There is a grace that must come with aging. After all, we are going to lose our friends, whether we like it or not, so we had better develop some grace, tact and dignity or we are going to be miserable and bitter. Hopefully I'd developed some of these traits before this.

The truth is that I love all beings. It is a gift bestowed on me at birth. Well, sometimes a gift...sometimes a burden. My lot in life has been to learn how to carry it. If you look at the returning lessons of your life you will see that there are only a few lessons that keep returning to you, round and round like a spiral. This is a life secret that my friend Mary Faith Rhodes shared with me many years ago, in a passing conversation, and indeed, it has turned out to be true. I'm grateful to her for it, because once known, I began to watch and the lessons became clearer.

In these few days, a good old friend of mine is dying. We hadn't had contact until through the wonders of facebook, I found him and his wife. They were shaping influences in my young adult years. They have continued to be influential in the lives of many and his dying is a public event thanks to his incredibly spiritual and poetic wife. I have the good fortune to witness it and be back in their lives in this manner. They are teaching me to face my fear of my grief and to love them right through the dying.

This is not my first death in my dawning elder years. There was another just a month ago, and several in the past few years. My aging is dragging me into facing my worst fear -- loss. I don't fear my own death, because I have no fear of the beyond. It represents peace to me. No, my fears are fears of living: pain, loss, abandonment. So often I have left people when they needed me most. Well, not exactly LEFT them, but withdrawn or been less than fully present.

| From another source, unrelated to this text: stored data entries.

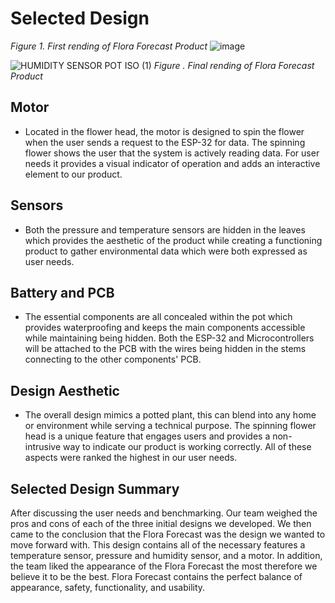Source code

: # Selected Design   

*Figure 1. First rending of Flora Forecast Product*
![image](https://github.com/Team-310/Team-310.github.io/assets/156128630/6789b586-0136-4b2d-ab94-c68fa8e1bc55)

![HUMIDITY SENSOR POT ISO (1)](https://github.com/Team-310/Team-310.github.io/assets/157059404/cbdd2770-f949-4c01-91c7-1b857150aecf)
*Figure . Final rending of Flora Forecast Product*

## **Motor**
* Located in the flower head, the motor is designed to spin the flower when the user sends a request to the ESP-32 for data. The spinning flower shows the user that the system is actively reading data. For user needs it provides a visual indicator of operation and adds an interactive element to our product.

## **Sensors**
* Both the pressure and temperature sensors are hidden in the leaves which provides the aesthetic of the product while creating a functioning product to gather environmental data which were both expressed as user needs.

## **Battery and PCB**
* The essential components are all concealed within the pot which provides waterproofing and keeps the main components accessible while maintaining being hidden. Both the ESP-32 and Microcontrollers will be attached to the PCB with the wires being hidden in the stems connecting to the other components' PCB.

## **Design Aesthetic**
* The overall design mimics a potted plant, this can blend into any home or environment while serving a technical purpose. The spinning flower head is a unique feature that engages users and provides a non-intrusive way to indicate our product is working correctly. All of these aspects were ranked the highest in our user needs.
  
## **Selected Design Summary**
After discussing the user needs and benchmarking. Our team weighed the pros and cons of each of the three initial designs we developed. We then came to the conclusion that the Flora Forecast was the design we wanted to move forward with. This design contains all of the necessary features a temperature sensor, pressure and humidity sensor, and a motor. In addition, the team liked the appearance of the Flora Forecast the most therefore we believe it to be the best. Flora Forecast contains the perfect balance of appearance, safety, functionality, and usability.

How about you? Are you fully present in your daily relationships? Do you know how to set boundaries to preserve your sanity but be there for your loved ones? Do you know how to separate who is a loved one and who is an "acquaintance?" Being a quintessential observer of life has helped me shape the lines for myself: Who can I help and who can I not? What exactly is helpful? How do I communicate my own needs directly?

This business of living a peaceful life involves communication, observation and decisionmaking. And listening, always listening, inside and out.